EXCERPTED DATA:

-- Opening Marker --

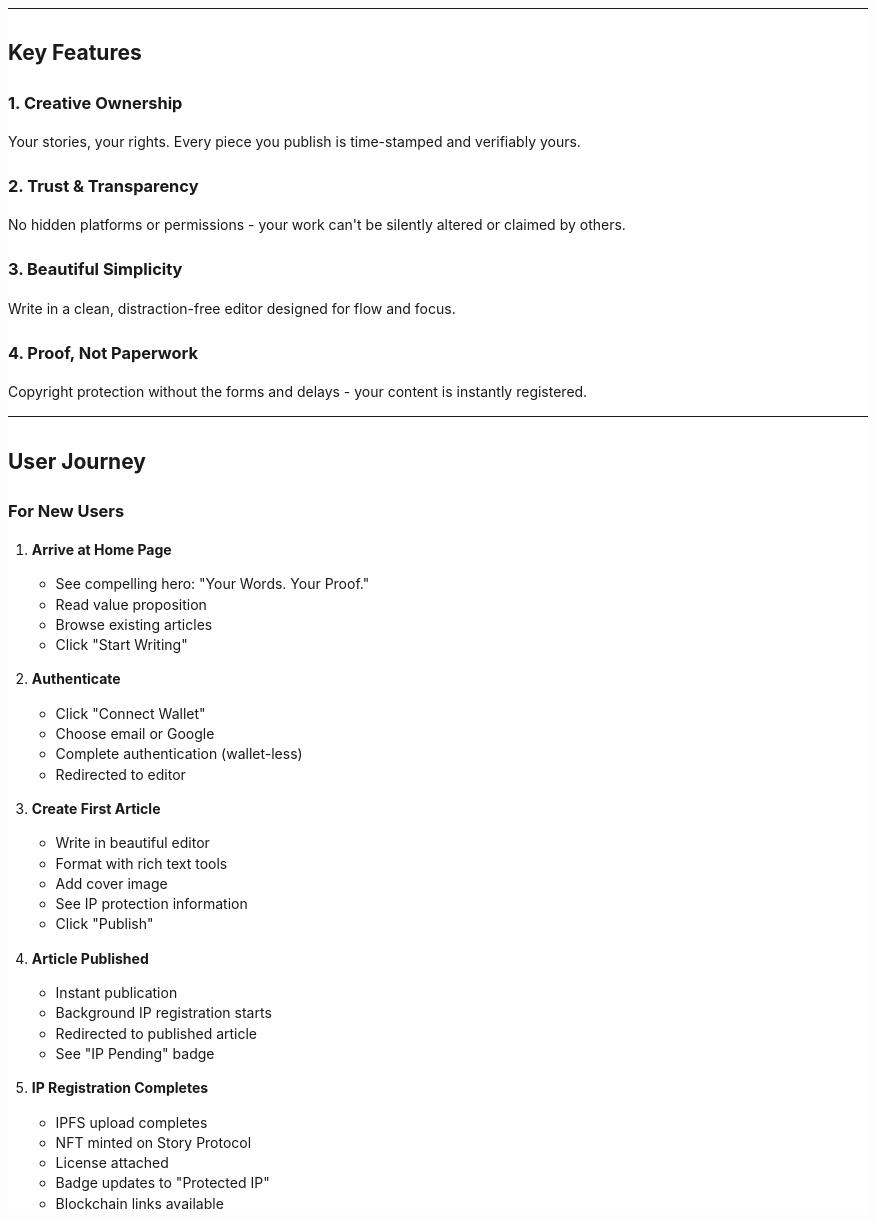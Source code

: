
 ```
```

---

## Key Features

### 1. Creative Ownership
Your stories, your rights. Every piece you publish is time-stamped and verifiably yours.

### 2. Trust & Transparency
No hidden platforms or permissions - your work can't be silently altered or claimed by others.

### 3. Beautiful Simplicity
Write in a clean, distraction-free editor designed for flow and focus.

### 4. Proof, Not Paperwork
Copyright protection without the forms and delays - your content is instantly registered.

---

## User Journey

### For New Users

1. **Arrive at Home Page**
   - See compelling hero: "Your Words. Your Proof."
   - Read value proposition
   - Browse existing articles
   - Click "Start Writing"

2. **Authenticate**
   - Click "Connect Wallet"
   - Choose email or Google
   - Complete authentication (wallet-less)
   - Redirected to editor

3. **Create First Article**
   - Write in beautiful editor
   - Format with rich text tools
   - Add cover image
   - See IP protection information
   - Click "Publish"

4. **Article Published**
   - Instant publication
   - Background IP registration starts
   - Redirected to published article
   - See "IP Pending" badge

5. **IP Registration Completes**
   - IPFS upload completes
   - NFT minted on Story Protocol
   - License attached
   - Badge updates to "Protected IP"
   - Blockchain links available
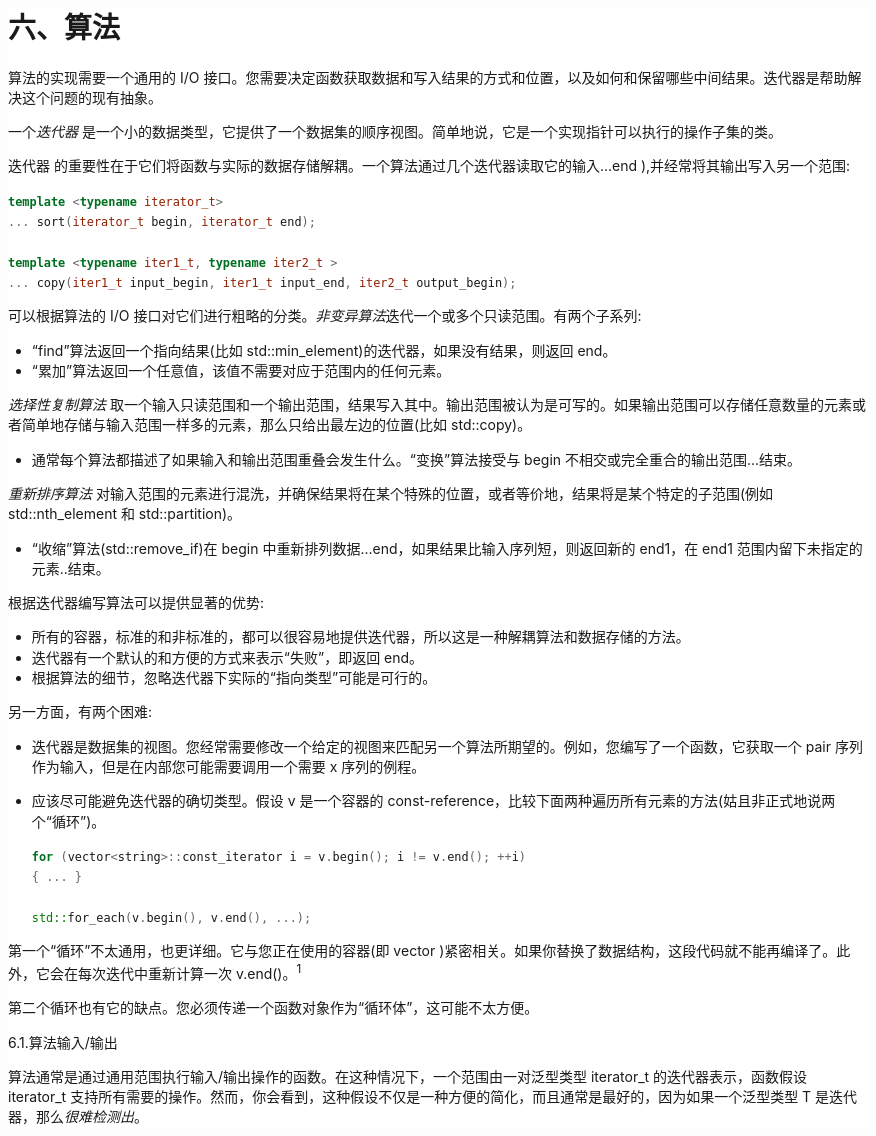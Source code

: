 # 六、算法

算法的实现需要一个通用的 I/O 接口。您需要决定函数获取数据和写入结果的方式和位置，以及如何和保留哪些中间结果。迭代器是帮助解决这个问题的现有抽象。

一个*迭代器* 是一个小的数据类型，它提供了一个数据集的顺序视图。简单地说，它是一个实现指针可以执行的操作子集的类。

迭代器 的重要性在于它们将函数与实际的数据存储解耦。一个算法通过几个迭代器读取它的输入...end ),并经常将其输出写入另一个范围:

```cpp
template <typename iterator_t>
... sort(iterator_t begin, iterator_t end);

template <typename iter1_t, typename iter2_t >
... copy(iter1_t input_begin, iter1_t input_end, iter2_t output_begin);
```

可以根据算法的 I/O 接口对它们进行粗略的分类。*非变异算法*迭代一个或多个只读范围。有两个子系列:

*   “find”算法返回一个指向结果(比如 std::min_element)的迭代器，如果没有结果，则返回 end。
*   “累加”算法返回一个任意值，该值不需要对应于范围内的任何元素。

*选择性复制算法* 取一个输入只读范围和一个输出范围，结果写入其中。输出范围被认为是可写的。如果输出范围可以存储任意数量的元素或者简单地存储与输入范围一样多的元素，那么只给出最左边的位置(比如 std::copy)。

*   通常每个算法都描述了如果输入和输出范围重叠会发生什么。“变换”算法接受与 begin 不相交或完全重合的输出范围...结束。

*重新排序算法* 对输入范围的元素进行混洗，并确保结果将在某个特殊的位置，或者等价地，结果将是某个特定的子范围(例如 std::nth_element 和 std::partition)。

*   “收缩”算法(std::remove_if)在 begin 中重新排列数据...end，如果结果比输入序列短，则返回新的 end1，在 end1 范围内留下未指定的元素..结束。

根据迭代器编写算法可以提供显著的优势:

*   所有的容器，标准的和非标准的，都可以很容易地提供迭代器，所以这是一种解耦算法和数据存储的方法。
*   迭代器有一个默认的和方便的方式来表示“失败”，即返回 end。
*   根据算法的细节，忽略迭代器下实际的“指向类型”可能是可行的。

另一方面，有两个困难:

*   迭代器是数据集的视图。您经常需要修改一个给定的视图来匹配另一个算法所期望的。例如，您编写了一个函数，它获取一个 pair <x y="">序列作为输入，但是在内部您可能需要调用一个需要 x 序列的例程。</x>
*   应该尽可能避免迭代器的确切类型。假设 v 是一个容器的 const-reference，比较下面两种遍历所有元素的方法(姑且非正式地说两个“循环”)。

    ```cpp
    for (vector<string>::const_iterator i = v.begin(); i != v.end(); ++i)
    { ... }

    std::for_each(v.begin(), v.end(), ...);
    ```

第一个“循环”不太通用，也更详细。它与您正在使用的容器(即 vector <string>)紧密相关。如果你替换了数据结构，这段代码就不能再编译了。此外，它会在每次迭代中重新计算一次 v.end()。<sup class="calibre7">1</sup></string>

第二个循环也有它的缺点。您必须传递一个函数对象作为“循环体”，这可能不太方便。

6.1.算法输入/输出

算法通常是通过通用范围执行输入/输出操作的函数。在这种情况下，一个范围由一对泛型类型 iterator_t 的迭代器表示，函数假设 iterator_t 支持所有需要的操作。然而，你会看到，这种假设不仅是一种方便的简化，而且通常是最好的，因为如果一个泛型类型 T 是迭代器，那么*很难检测出*。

-- Closing Marker --

TASK REQUIREMENTS: Each line of the data above that contains the string "Write" should be counted; give only the total.

EXERCISE RESPONSE: 2